Shh, Ptc-1, Smo and Gli-1 are principle components of the canonical Shh signaling pathway, which is maintained in an ‘off’ state in the absence of Shh ligand for Ptc and inhibition of Smo [21]. When Shh binds to the Ptc-1 receptor, inhibition of Smo is relieved, thereby activating Gli transcription factors and allowing Gli proteins to translocate from the cytoplasm into the nucleus, further mediating the downstream effects of the Shh signaling pathway [41]. In the 1-methyl-4-phenyl-1,2,3,6-tetrahydropyridine (MPTP)-induced in vivo model of Parkinson’s disease, activated microglia were found to express Shh, and most neural cells, except oligodendrocytes, responded to microglia-derived Shh in MPTP-treated substantia nigra [42]. Moreover, activation of Shh signaling by purmorphamine inhibited activation of lipopolysaccharide-treated BV2 microglia through the PI3K/AKT pathway and protected dopaminergic neurons in a mouse model of Parkinson’s disease [43]. Lai et al. [44] reported that epigallocatechin gallate and minocycline increased the expression of Shh and that the anti-inflammatory effects of brain-derived neurotrophic factor were mediated by erythropoietin/Shh in microglia. These previous studies indicated that Shh/Gli-1 signaling may represent a potential therapeutic target for the regulation of microglial activation in central nervous system diseases. Furthermore, the findings of the present study were consistent with other researches which demonstrated that inhibition of microglial overactivation was closely associated with the Shh signaling pathway. Therefore, identifying drugs or targets activating Shh signaling pathway may exert neuroprotective effects by inhibiting microglial activation and reducing inflammation following OGD/R injury or cerebral ischemic injury.

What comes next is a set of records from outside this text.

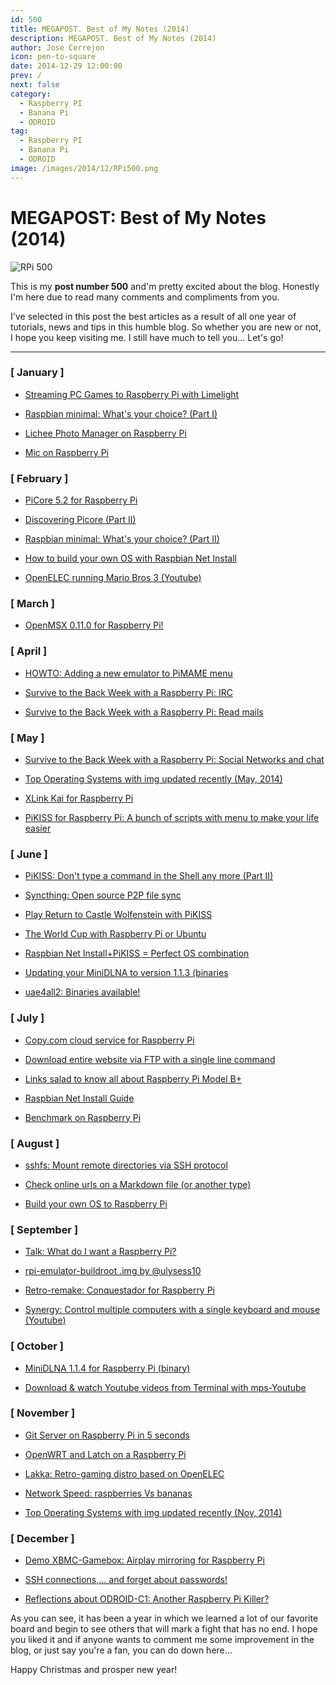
 ```yaml
---
id: 500
title: MEGAPOST. Best of My Notes (2014)
description: MEGAPOST. Best of My Notes (2014)
author: Jose Cerrejon
icon: pen-to-square
date: 2014-12-29 12:00:00
prev: /
next: false
category:
  - Raspberry PI
  - Banana Pi
  - ODROID
tag:
  - Raspberry PI
  - Banana Pi
  - ODROID
image: /images/2014/12/RPi500.png
---
```


# MEGAPOST: Best of My Notes (2014)

![RPi 500](/images/2014/12/RPi500.png)

This is my **post number 500** and'm pretty excited about the blog. Honestly I'm here due to read many comments and compliments from you.

I've selected in this post the best articles as a result of all one year of tutorials, news and tips in this humble blog. So whether you are new or not, I hope you keep visiting me. I still have much to tell you... Let's go!

- - -
### [ January ]

* [Streaming PC Games to Raspberry Pi with Limelight](/post.php?id=347)

* [Raspbian minimal: What's your choice? (Part I)](/post.php?id=348)

* [Lichee Photo Manager on Raspberry Pi](/post.php?id=357)

* [Mic on Raspberry Pi](/post.php?id=359)

### [ February ]

* [PiCore 5.2 for Raspberry Pi](/post.php?id=360)

* [Discovering Picore (Part II)](/post.php?id=361)

* [Raspbian minimal: What's your choice? (Part II)](/post.php?id=363)

* [How to build your own OS with Raspbian Net Install](/post.php?id=364)

* [OpenELEC running Mario Bros 3 (Youtube)](/post.php?id=369)

### [ March ]

* [OpenMSX 0.11.0 for Raspberry Pi!](/post.php?id=382)

### [ April ]

* [HOWTO: Adding a new emulator to PiMAME menu](/post.php?id=386)

* [Survive to the Back Week with a Raspberry Pi: IRC](/post.php?id=393)

* [Survive to the Back Week with a Raspberry Pi: Read mails](/post.php?id=394)

### [ May ]

* [Survive to the Back Week with a Raspberry Pi: Social Networks and chat](/post.php?id=396)

* [Top Operating Systems with img updated recently (May, 2014)](/post.php?id=400)

* [XLink Kai for Raspberry Pi](/post.php?id=406)

* [PiKISS for Raspberry Pi: A bunch of scripts with menu to make your life easier](/post.php?id=409)

### [ June ]

* [PiKISS: Don't type a command in the Shell any more (Part II)](/post.php?id=411)

* [Syncthing: Open source P2P file sync](/post.php?id=412)

* [Play Return to Castle Wolfenstein with PiKISS](/post.php?id=414)

* [The World Cup with Raspberry Pi or Ubuntu](/post.php?id=417)

* [Raspbian Net Install+PiKISS = Perfect OS combination](/post.php?id=422)

* [Updating your MiniDLNA to version 1.1.3 (binaries](/post.php?id=423)

* [uae4all2: Binaries available!](/post.php?id=425)

### [ July ]

* [Copy.com cloud service for Raspberry Pi](/post.php?id=427)

* [Download entire website via FTP with a single line command](/post.php?id=428)

* [Links salad to know all about Raspberry Pi Model B+](/post.php?id=431)

* [Raspbian Net Install Guide](/post.php?id=433)

* [Benchmark on Raspberry Pi](/post.php?id=435)

### [ August ]

* [sshfs: Mount remote directories via SSH protocol](/post.php?id=438)

* [Check online urls on a Markdown file (or another type)](/post.php?id=439)

* [Build your own OS to Raspberry Pi](/post.php?id=441)

### [ September ]

* [Talk: What do I want a Raspberry Pi?](/post.php?id=449)

* [rpi-emulator-buildroot .img by @ulysess10](/post.php?id=452)

* [Retro-remake: Conquestador for Raspberry Pi](/post.php?id=453)

* [Synergy: Control multiple computers with a single keyboard and mouse (Youtube)](/post.php?id=456)

### [ October ]

* [MiniDLNA 1.1.4 for Raspberry Pi (binary)](/post.php?id=466)

* [Download & watch Youtube videos from Terminal with mps-Youtube](/post.php?id=471)

### [ November ]

* [Git Server on Raspberry Pi in 5 seconds](/post.php?id=476)

* [OpenWRT and Latch on a Raspberry Pi](/post.php?id=477)

* [Lakka: Retro-gaming distro based on OpenELEC](/post.php?id=481)

* [Network Speed: raspberries Vs bananas](/post.php?id=483)

* [Top Operating Systems with img updated recently (Nov, 2014)](/post.php?id=484)

### [ December ]

* [Demo XBMC-Gamebox: Airplay mirroring for Raspberry Pi](/post.php?id=490)

* [SSH connections,... and forget about passwords!](/post.php?id=492)

* [Reflections about ODROID-C1: Another Raspberry Pi Killer?](/post.php?id=493)

As you can see, it has been a year in which we learned a lot of our favorite board and begin to see others that will mark a fight that has no end. I hope you liked it and if anyone wants to comment me some improvement in the blog, or just say you're a fan, you can do down here...

Happy Christmas and prosper new year!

However, there remain several questions to be further elucidated. For example, whether pretreatment with resveratrol, SRT1720 and sirtinol can affect the viability, apoptosis rate, activation and neuroinflammation of microglia, as well as the expression of Shh signaling-related molecules, prior to OGD/R injury in vitro and cerebral ischemic injury in vivo; whether Sirt1 can act through the Shh signaling pathway in microglia following cerebral ischemic injury in vivo and whether its effects are neuroprotective or neurorestorative; and whether Sirt1 can promote the polarization of microglia towards the ‘M1’ or ‘M2’ subtype. Is ‘M1’ microglia polarized into ‘M2’ subtype or is ‘M2’ microglia polarized into ‘M1’ subtype when administered following OGD/R injury in vitro or cerebral ischemic injury in vivo, and whether it is involved in the Shh signaling pathway. In the future, these issues will be further investigated by conducting animal experiments in vivo.

Conclusion

To sum up, the findings of the present study may provide insight into the mechanism underlying Sirt1-regulated activation of microglia and neurological inflammation in the acute phase of stroke (Fig. 3). In the future, it will be necessary to examine how Sirt1 regulates the Shh/Gli-1 signaling pathway and to confirm the results of the present study in vivo.